北朝鮮に政治犯強制収容所が存在していることは、『北朝鮮脱出』(姜(カン)哲煥(チョラン)・安(アン)赫(ヒョク)著、文藝春秋刊)や『北朝鮮 絶望収容所』(安(アン)明(ミョン)哲(チョル)著、双葉社刊)で既に知られている。政治犯収容所には、出所可能性のある「革命化区域」と出所可能性が全く無い「完全統制区域」の二種類があることも、既に知られている。「革命化区域」の実態については、そこに収容されていた姜哲煥・安赫両氏の手記『北朝鮮脱出』に詳しい。また、「完全統制区域」の実態は、警備兵をしていた安明哲氏の手記『北朝鮮 絶望収容所』に詳しい。
申東赫氏は、价川(ケチョン)14号管理所で生まれ育ち、23歳で脱出に成功し韓国亡命できた唯一の「完全統制区域」経験者であり、その手記に暴かれた実態には驚きと怒りを禁じえない。

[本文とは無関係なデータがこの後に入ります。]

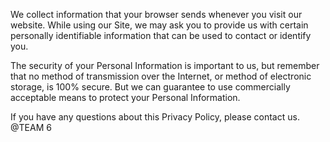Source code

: We collect information that your browser sends whenever you visit our website. While using our Site, we may ask you to provide us with certain personally identifiable information that can be used to contact or identify you.

The security of your Personal Information is important to us, but remember that no method of transmission over the Internet, or method of electronic storage, is 100% secure. But we can guarantee to use commercially acceptable means to protect your Personal Information.

If you have any questions about this Privacy Policy, please contact us. @TEAM 6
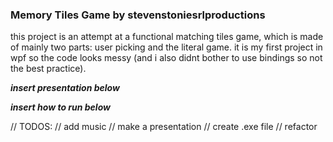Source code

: ### Memory Tiles Game by stevenstoniesrlproductions

this project is an attempt at a functional matching tiles game, which is made of mainly two parts: user picking and the literal game.
it is my first project in wpf so the code looks messy (and i also didnt bother to use bindings so not the best practice).

***insert presentation below***

***insert how to run below***

// TODOS:
// add music
// make a presentation
// create .exe file
// refactor
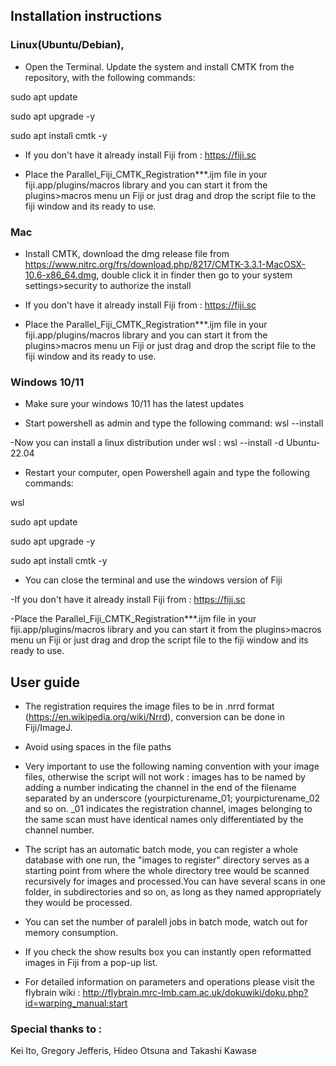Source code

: ## Installation instructions

### Linux(Ubuntu/Debian),

- Open the Terminal. Update the system and install CMTK from the repository, with the following commands:

sudo apt update

sudo apt upgrade -y

sudo apt install cmtk -y

- If you don't have it already install Fiji from : https://fiji.sc

- Place the  Parallel_Fiji_CMTK_Registration***.ijm file in your fiji.app/plugins/macros library and you can start it from the plugins>macros menu un Fiji
or just drag and drop the script file to the fiji window and its ready to use.

### Mac

- Install CMTK, download the dmg release file from https://www.nitrc.org/frs/download.php/8217/CMTK-3.3.1-MacOSX-10.6-x86_64.dmg, double click it in finder then go to 		  your system settings>security to authorize the install

- If you don't have it already install Fiji from : https://fiji.sc

- Place the  Parallel_Fiji_CMTK_Registration***.ijm file in your fiji.app/plugins/macros library and you can start it from the plugins>macros menu un Fiji
 or just drag and drop the script file to the fiji window and its ready to use.

### Windows 10/11

- Make sure your windows 10/11 has the latest updates

- Start powershell as admin and type the following command: wsl --install

-Now you can install a linux distribution under wsl :  wsl --install -d Ubuntu-22.04 

- Restart your computer, open Powershell again and type the following commands: 

wsl

sudo apt update

sudo apt upgrade -y

sudo apt install cmtk -y
		
- You can close the terminal and use the windows version of Fiji

-If you don't have it already install Fiji from : https://fiji.sc

-Place the Parallel_Fiji_CMTK_Registration***.ijm file in your fiji.app/plugins/macros library and you can start it from the plugins>macros menu un Fiji 
or just drag and drop the script file to the fiji window and its ready to use.

## User guide

- The registration requires the image files  to be in .nrrd format (https://en.wikipedia.org/wiki/Nrrd), conversion can be done in Fiji/ImageJ.

- Avoid using spaces in the file paths 

- Very important to use the following naming convention with your image files, otherwise the script will not work : 
 images has to be named by adding a number indicating the channel in the end of the filename separated by an underscore (yourpicturename_01; yourpicturename_02 
 and so on. _01 indicates the registration channel, images belonging to the same scan must have identical names only differentiated by the channel number.

- The script has an automatic batch mode, you can register a whole database with one run, the "images to register" directory serves as a starting point from where the 
whole directory tree would be scanned recursively for images and processed.You can have several scans in one folder, in subdirectories and so on, as long as they named
appropriately they would be processed.

- You can set the number of paralell jobs in batch mode, watch out for memory consumption.

- If you check the show results box you can instantly open reformatted images in Fiji from a pop-up list.

- For detailed information on parameters and operations please visit the flybrain wiki :  http://flybrain.mrc-lmb.cam.ac.uk/dokuwiki/doku.php?id=warping_manual:start


### Special thanks to :
Kei Ito, Gregory Jefferis, Hideo Otsuna and Takashi Kawase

人間を獣以下に扱い、労働力を徹底的に搾取し、食糧(飼料)と本能で統制する区域。北朝鮮の“神”金日成・金正日の存在さえ教える必要の無い、“先天的罪人”として奴隷の再生産をしている区域。愛や信頼、信義、友情、助け合いが存在しない区域。不正義と暴力が支配し、希望の全く無い区域。虫けらの命よりも軽く扱われ、恣意的に命を奪われる区域。人間の尊厳や人権が全く無視され、北朝鮮で一番生産性の高い(?)政治犯収容所「完全統制区域」の実態が明らかにされている。北朝鮮当局の人権感覚と実態を世界に告発する手記である。北朝鮮に関連した人権問題の全ては、この「収容所体制」に原因があります。詳しくは一読をお勧めします。
著者、申東赫氏はそのような区域で生まれ育ったが、現在、韓国の「北韓政治犯収容所解体運動本部」のスタッフとして活躍している。
これと関連して4月13日、北朝鮮強制収容所廃絶運動を推進する、「NO FENCE IN NORTH KOREA」(略称NOFENCE)というNGO(共同代表:砂川昌順、小沢木理)が発足した。